August wrapped, here’s everything you missed in fashion and culture
From daring new collections to cultural conversations redefining Indian luxury, consider this your curated catch-up before September’s fashion calendar takes over.

The fashion and cultural landscape in August has been anything but quiet. Designers unveiled bold collections, heritage found fresh voices, and conversations around authorship and craft took centre stage. If you’ve been too busy soaking up the last of summer, here’s your ultimate catch-up on everything that defined the month so that you can step into September with your style radar sharpened!

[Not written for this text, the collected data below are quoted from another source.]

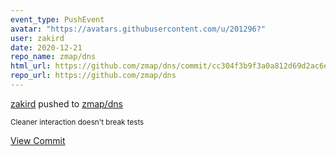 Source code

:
 ```yaml
---
event_type: PushEvent
avatar: "https://avatars.githubusercontent.com/u/201296?"
user: zakird
date: 2020-12-21
repo_name: zmap/dns
html_url: https://github.com/zmap/dns/commit/cc304f3b9f3a0a812d69d2ac6e8b7f79101ff6fd
repo_url: https://github.com/zmap/dns
---
```


<a href='https://github.com/zakird' target='_blank'>zakird</a> pushed to <a href='https://github.com/zmap/dns' target='_blank'>zmap/dns</a>

<small>Cleaner interaction doesn't break tests</small>

<a href='https://github.com/zmap/dns/commit/cc304f3b9f3a0a812d69d2ac6e8b7f79101ff6fd' target='_blank'>View Commit</a>
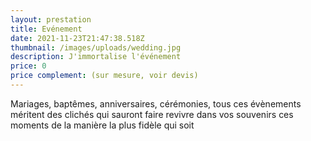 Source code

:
 ```yaml
---
layout: prestation
title: Evénement
date: 2021-11-23T21:47:38.518Z
thumbnail: /images/uploads/wedding.jpg
description: J'immortalise l'événement
price: 0
price complement: (sur mesure, voir devis)
---
```

Mariages, baptêmes, anniversaires, cérémonies, tous ces évènements méritent des clichés qui sauront faire revivre dans vos souvenirs ces moments de la manière la plus fidèle qui soit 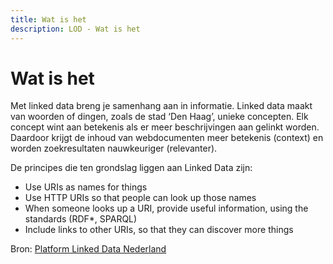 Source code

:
 ```yaml
---
title: Wat is het
description: LOD - Wat is het
---
```


# Wat is het

Met linked data breng je samenhang aan in informatie. Linked data maakt van woorden of dingen, zoals de stad ‘Den Haag’, unieke concepten. Elk concept wint aan betekenis als er meer beschrijvingen aan gelinkt worden. Daardoor krijgt de inhoud van webdocumenten meer betekenis (context) en worden zoekresultaten nauwkeuriger (relevanter).

De principes die ten grondslag liggen aan Linked Data zijn:

- Use URIs as names for things
- Use HTTP URIs so that people can look up those names
- When someone looks up a URI, provide useful information, using the standards (RDF*, SPARQL)
- Include links to other URIs, so that they can discover more things

Bron: [Platform Linked Data Nederland](https://www.pldn.nl/wiki/Wat_is_het)

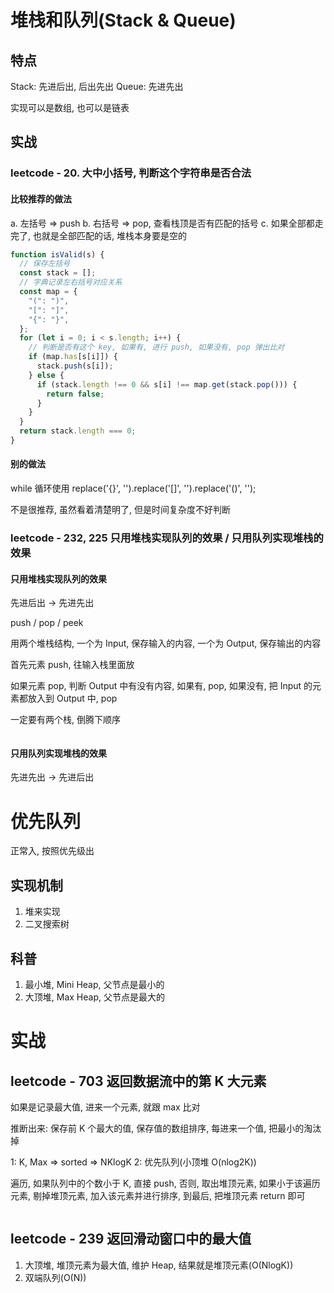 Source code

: # 堆栈和队列(Stack & Queue)

## 特点

Stack: 先进后出, 后出先出
Queue: 先进先出

实现可以是数组, 也可以是链表

## 实战

### leetcode - 20. 大中小括号, 判断这个字符串是否合法

#### 比较推荐的做法

a. 左括号 => push
b. 右括号 => pop, 查看栈顶是否有匹配的括号
c. 如果全部都走完了, 也就是全部匹配的话, 堆栈本身要是空的

```js
function isValid(s) {
  // 保存左括号
  const stack = [];
  // 字典记录左右括号对应关系
  const map = {
    "(": ")",
    "[": "]",
    "{": "}",
  };
  for (let i = 0; i < s.length; i++) {
    // 判断是否有这个 key, 如果有, 进行 push, 如果没有, pop 弹出比对
    if (map.has[s[i]]) {
      stack.push(s[i]);
    } else {
      if (stack.length !== 0 && s[i] !== map.get(stack.pop())) {
        return false;
      }
    }
  }
  return stack.length === 0;
}
```

#### 别的做法

while 循环使用 replace('{}', '').replace('[]', '').replace('()', '');

不是很推荐, 虽然看着清楚明了, 但是时间复杂度不好判断

### leetcode - 232, 225 只用堆栈实现队列的效果 / 只用队列实现堆栈的效果

#### 只用堆栈实现队列的效果

先进后出 -> 先进先出

push / pop / peek

用两个堆栈结构, 一个为 Input, 保存输入的内容, 一个为 Output, 保存输出的内容

首先元素 push, 往输入栈里面放

如果元素 pop, 判断 Output 中有没有内容, 如果有, pop, 如果没有, 把 Input 的元素都放入到 Output 中, pop

一定要有两个栈, 倒腾下顺序

```js

```

#### 只用队列实现堆栈的效果

先进先出 -> 先进后出

# 优先队列

正常入, 按照优先级出

## 实现机制

1. 堆来实现
2. 二叉搜索树

## 科普

1. 最小堆, Mini Heap, 父节点是最小的
2. 大顶堆, Max Heap, 父节点是最大的

# 实战

## leetcode - 703 返回数据流中的第 K 大元素

如果是记录最大值, 进来一个元素, 就跟 max 比对

推断出来: 保存前 K 个最大的值, 保存值的数组排序, 每进来一个值, 把最小的淘汰掉

1: K, Max => sorted => NKlogK
2: 优先队列(小顶堆 O(nlog2K))

遍历, 如果队列中的个数小于 K, 直接 push,
否则, 取出堆顶元素, 如果小于该遍历元素, 剔掉堆顶元素, 加入该元素并进行排序, 到最后, 把堆顶元素 return 即可

```js

```

## leetcode - 239 返回滑动窗口中的最大值

1. 大顶堆, 堆顶元素为最大值, 维护 Heap, 结果就是堆顶元素(O(NlogK))
2. 双端队列(O(N))

```js

```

La Maison Brahm: Reclaiming India’s craft legacy
On National Handloom Day (August 7), La Maison Brahm—founded by Sufia Lambrou, hosted a gathering at æquō, uniting artisan families, patrons, and thought leaders to confront a critical question: who holds authorship of India’s craft legacy?
By incubating artisan families and reframing craft as luxury, La Maison Brahm is rewriting the narrative, ensuring India’s handloom traditions are not just preserved but empowered. More than an event, it marked the beginning of a movement to reclaim and revalue heritage on Indian terms.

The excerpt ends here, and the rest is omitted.